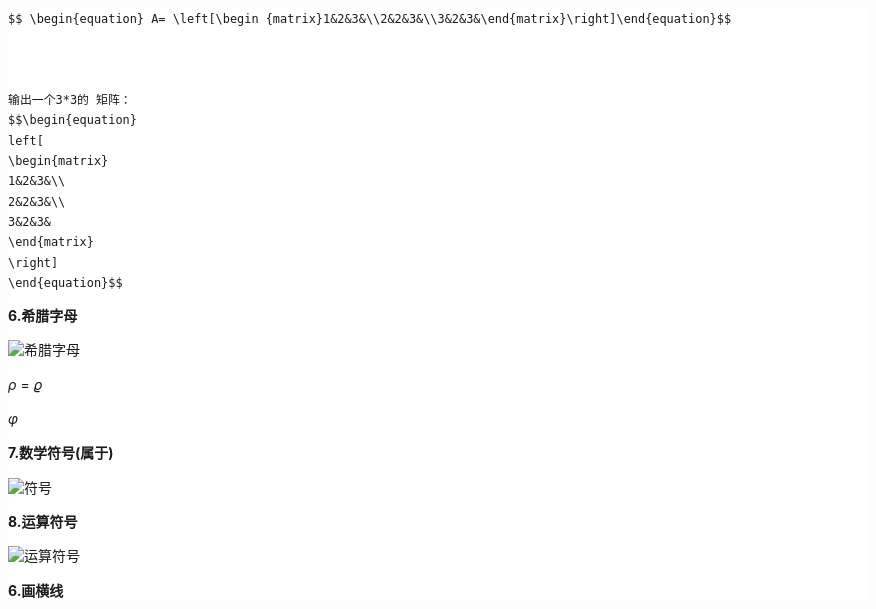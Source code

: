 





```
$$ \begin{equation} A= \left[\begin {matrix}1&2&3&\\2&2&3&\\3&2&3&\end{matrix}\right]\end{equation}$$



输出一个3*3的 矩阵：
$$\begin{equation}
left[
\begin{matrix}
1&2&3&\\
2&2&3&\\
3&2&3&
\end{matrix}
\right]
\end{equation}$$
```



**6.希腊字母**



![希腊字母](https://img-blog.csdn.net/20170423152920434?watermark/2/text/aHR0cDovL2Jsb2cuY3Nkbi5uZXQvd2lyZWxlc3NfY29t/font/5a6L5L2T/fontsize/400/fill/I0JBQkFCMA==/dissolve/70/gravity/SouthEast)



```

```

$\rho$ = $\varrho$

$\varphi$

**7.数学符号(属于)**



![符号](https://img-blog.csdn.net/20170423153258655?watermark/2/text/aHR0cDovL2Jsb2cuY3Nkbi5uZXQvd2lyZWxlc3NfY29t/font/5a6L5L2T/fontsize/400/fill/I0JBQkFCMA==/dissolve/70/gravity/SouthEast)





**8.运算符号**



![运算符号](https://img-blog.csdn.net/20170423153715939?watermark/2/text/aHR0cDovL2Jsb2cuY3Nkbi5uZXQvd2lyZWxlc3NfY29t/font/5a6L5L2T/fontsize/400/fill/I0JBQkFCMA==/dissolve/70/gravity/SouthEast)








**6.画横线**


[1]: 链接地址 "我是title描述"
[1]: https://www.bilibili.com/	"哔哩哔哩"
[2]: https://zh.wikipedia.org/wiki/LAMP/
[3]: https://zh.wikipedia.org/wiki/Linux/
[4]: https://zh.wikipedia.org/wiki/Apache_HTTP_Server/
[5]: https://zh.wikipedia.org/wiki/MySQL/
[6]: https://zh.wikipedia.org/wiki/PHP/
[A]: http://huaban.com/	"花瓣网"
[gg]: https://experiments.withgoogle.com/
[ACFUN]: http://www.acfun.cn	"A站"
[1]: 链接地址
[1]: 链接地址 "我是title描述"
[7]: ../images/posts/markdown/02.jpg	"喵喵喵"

^^^^^^^^^^^^^^^^

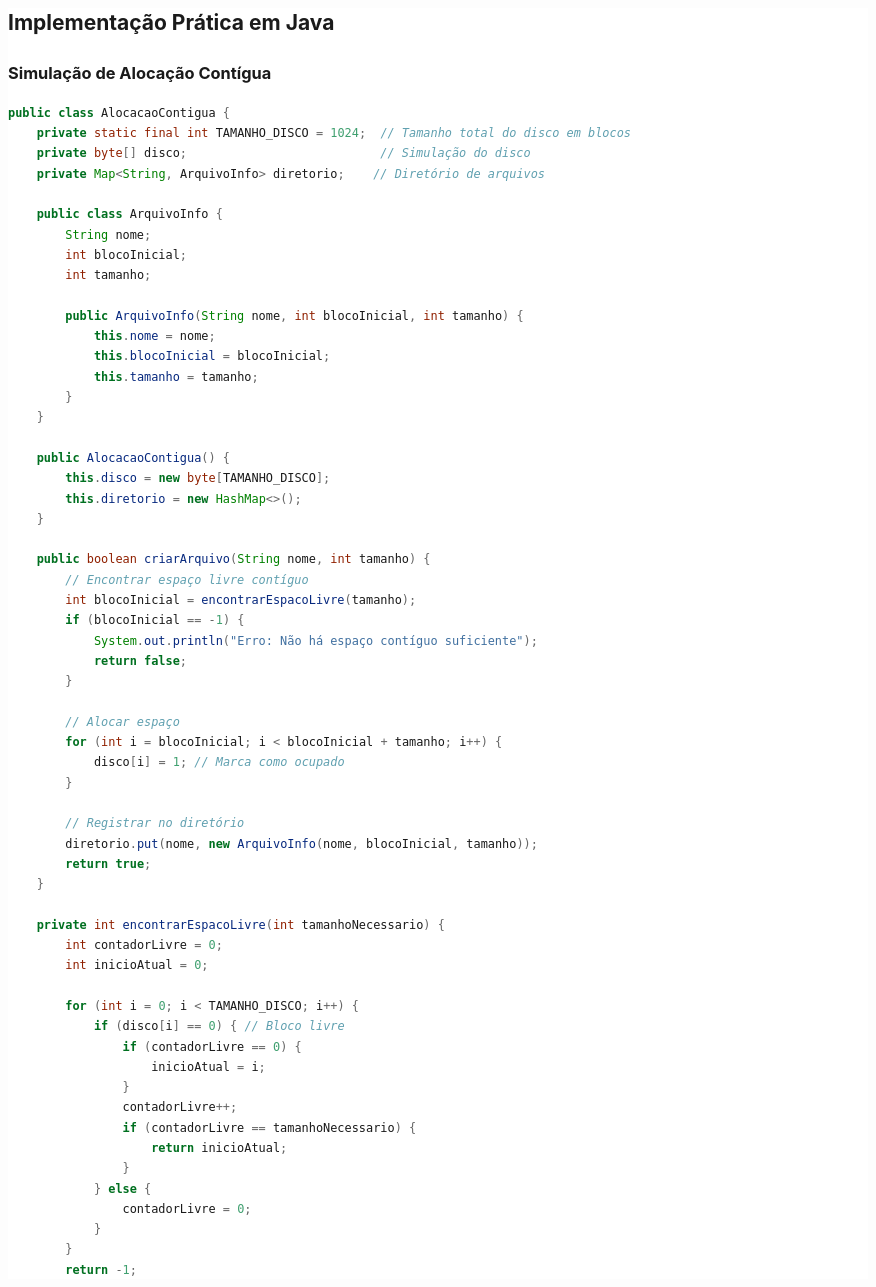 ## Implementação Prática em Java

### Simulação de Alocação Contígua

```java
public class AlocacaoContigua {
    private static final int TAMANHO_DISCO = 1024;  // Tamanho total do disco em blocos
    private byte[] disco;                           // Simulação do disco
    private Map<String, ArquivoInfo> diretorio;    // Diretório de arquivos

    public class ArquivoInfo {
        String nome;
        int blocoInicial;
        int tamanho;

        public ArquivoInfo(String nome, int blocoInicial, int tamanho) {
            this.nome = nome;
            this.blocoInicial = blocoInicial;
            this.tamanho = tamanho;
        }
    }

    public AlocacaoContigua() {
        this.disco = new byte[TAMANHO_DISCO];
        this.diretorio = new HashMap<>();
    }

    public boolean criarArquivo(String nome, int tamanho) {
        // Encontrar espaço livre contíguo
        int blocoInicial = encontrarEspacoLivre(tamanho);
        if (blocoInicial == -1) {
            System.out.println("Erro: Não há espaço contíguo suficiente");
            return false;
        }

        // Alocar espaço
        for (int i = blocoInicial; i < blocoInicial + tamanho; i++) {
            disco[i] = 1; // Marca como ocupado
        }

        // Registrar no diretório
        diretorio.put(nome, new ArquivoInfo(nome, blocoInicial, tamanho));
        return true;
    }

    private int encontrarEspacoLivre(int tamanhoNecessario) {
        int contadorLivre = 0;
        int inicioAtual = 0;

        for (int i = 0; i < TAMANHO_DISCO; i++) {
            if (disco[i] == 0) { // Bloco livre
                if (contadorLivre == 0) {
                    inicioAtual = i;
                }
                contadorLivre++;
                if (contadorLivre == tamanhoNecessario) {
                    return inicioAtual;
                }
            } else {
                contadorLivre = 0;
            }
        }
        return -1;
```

^^^^^^^^^^^^^^^^

* [Activity] Search the data above for the string "encontrarEspacoLivre" and report each line that holds it.

* [Output for this task]
        int blocoInicial = encontrarEspacoLivre(tamanho);
    private int encontrarEspacoLivre(int tamanhoNecessario) {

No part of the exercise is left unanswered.